Let's take the Celonis Open Order Processing App as an example. Processing an order requires input from multiple departments — from order management to finance to logistics — who are likely to be sitting in different locations and using different systems. The Open Order Processing App gives a 360° view for all open orders, so each team member has the same view. An employee in order management has the same information as another employee in a different department, such as distribution. The app can prioritize critical orders at risk and suggest next best actions in real time, so you can prevent delivery delays, boost productivity and increase efficiency in daily order processing.
6. Take an end-to-end approach
Many businesses already use process mining technology to model, analyze and optimize processes, increasing efficiency, improving performance and identifying opportunities to drive value. Now there is a new iteration known as object-centric process mining, or OCPM, that enables an end-to-end approach and helps to break down those silos.
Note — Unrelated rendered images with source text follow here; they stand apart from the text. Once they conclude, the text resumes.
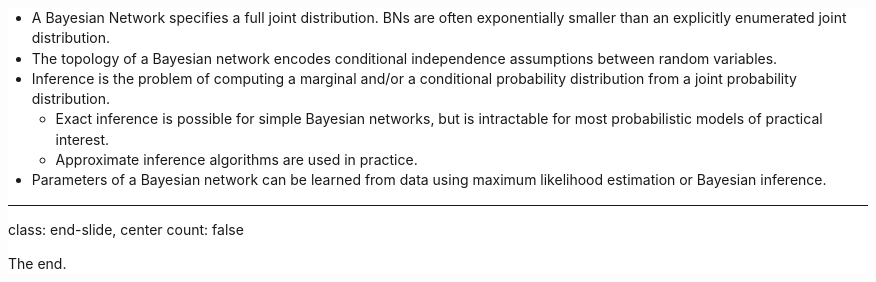 - A Bayesian Network specifies a full joint distribution. BNs are often exponentially smaller than an explicitly enumerated joint distribution.
- The topology of a Bayesian network encodes conditional independence assumptions between random variables.
- Inference is the problem of computing a marginal and/or a conditional probability distribution from a joint probability distribution.
    - Exact inference is possible for simple Bayesian networks, but is intractable for most probabilistic models of practical interest.
    - Approximate inference algorithms are used in practice.
- Parameters of a Bayesian network can be learned from data using maximum likelihood estimation or Bayesian inference.

---

class: end-slide, center
count: false

The end.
OCPM reveals the interplay between the objects in cross functional processes — like orders, deliveries and invoices — as they move through their connected lifecycle. It provides insights into how these objects perform together by identifying bottlenecks, inefficiencies, and areas for improvement at the intersection points of business processes.
Adeel Fudda, VP of Intelligence, Automation & Emerging Tech at Mars explains, “Functional silos are a big cause of inefficiencies that disrupt operations and lead to suboptimal customer experiences. Process mining has proven itself as a scalable, data-driven method to derive actionable insights to improve profitability and customer experience. Process Sphere gives us an intuitive and powerful way to easily analyze cross-functional processes to unlock significant efficiencies and value across the organization.”
7. Consider a center of excellence model
If your organization is trying to drive innovation and improvement in a specific area, but is being held back by departmental silos, you may want to consider a center of excellence, or COE model.
This cross functional team brings together people from different departments, with different knowledge, to share resources and facilities. It can act as an internal consulting resource for the organization and share best practices to drive improvements in a particular area. A center of excellence can be a powerful way for your organization to align around a common goal, rather than individual departmental KPIs.
Discover how Uniper, one of Europe's largest energy suppliers, created a center of excellence which serves as the main driver for the enterprise-wide deployment of process mining. It includes project managers, data engineers, process analysts, and implementation experts, as well as experts responsible for budget and governance. It benefits every department by enabling transparency and optimized processes across the company.